Ancak 1680 yılında, IV. Mehmet (Avcı Mehmet) döneminde yaşanan bir olay, Osmanlı tarihine geçen tek recm vakası olarak kayıtlara geçmiştir.
Olayın Geçtiği Yer ve Süreci
Olay, İstanbul Aksaray’da gerçekleşmiştir. Bir yeniçeri emeklisi, eşinin bir Yahudi manifaturacı ile ilişki yaşadığını düşünerek mahallede dedikoduların yayılmasına sebep olmuştur. Mahalle sakinleri, çiftin birlikte olduğunu tahmin ederek evi bastı ve iki kişiyi suçüstü yakaladı. Bunun üzerine olay, dönemin Şeyhülislamı Beyâzîzâde Ahmed Efendi’ye götürüldü.
Yargılama ve Karar
Hanefi fıkhına göre zina suçu ancak dört güvenilir şahidin olaya bizzat şahitlik etmesiyle kesinleşebilir. Bunun yanı sıra, kişinin suçu inkâr etmesi halinde cezadan kaçınması önerilir. Ancak bu davada, mahalle sakinlerinin beyanları ve olayın mahallinde yakalanmaları delil olarak kabul edildi. Beyâzîzâde Ahmed Efendi, şahadetleri yeterli görerek recm cezasına hükmetti. Bu karar, İslam hukukuna ve Osmanlı uygulamalarına aykırı bulunarak dönemin önde gelen âlimlerinden Patrurizâde Mehmet Efendi tarafından eleştirildi.

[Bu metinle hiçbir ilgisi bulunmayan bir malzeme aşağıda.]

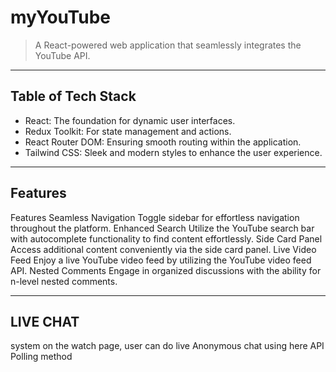 # myYouTube


> A React-powered web application that seamlessly integrates the YouTube API.

---

## Table of Tech Stack 

- React: The foundation for dynamic user interfaces.
- Redux Toolkit: For state management and actions.
- React Router DOM: Ensuring smooth routing within the application.
- Tailwind CSS: Sleek and modern styles to enhance the user experience.

---

## Features

Features
Seamless Navigation
Toggle sidebar for effortless navigation throughout the platform.
Enhanced Search
Utilize the YouTube search bar with autocomplete functionality to find content effortlessly.
Side Card Panel
Access additional content conveniently via the side card panel.
Live Video Feed
Enjoy a live YouTube video feed by utilizing the YouTube video feed API.
Nested Comments
Engage in organized discussions with the ability for n-level nested comments.

---

## LIVE CHAT
system on the watch page, user can do live Anonymous chat using here API Polling method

Cezanın Uygulanması ve Tepkiler
Verilen karar doğrultusunda, zina ile suçlanan kadın Sultanahmet Meydanı’nda çukura gömülerek taşlandı, adam ise idam edildi. Bu cezanın uygulanması büyük yankı uyandırdı ve Osmanlı memurlarından bazıları kararı veren yetkililerin İslam hukukuna aykırı hareket ettiğini ileri sürdü.
Beyâzîzâde Ahmed Efendi’nin aldığı bu karar, dönemin Osmanlı bürokrasisinde tartışmalara yol açtı. Patrurizâde Mehmet Efendi ve bazı devlet görevlileri, verilen recm kararının Hanefi mezhebinin hukuk anlayışına ters düştüğünü belirterek kararı sert bir şekilde eleştirdi. Bu eleştiriler, zamanla dedikodulara dönüştü ve Mehmet Efendi hakkında “dine ve Allah’a küfür ediyor” iddiaları ortaya atıldı.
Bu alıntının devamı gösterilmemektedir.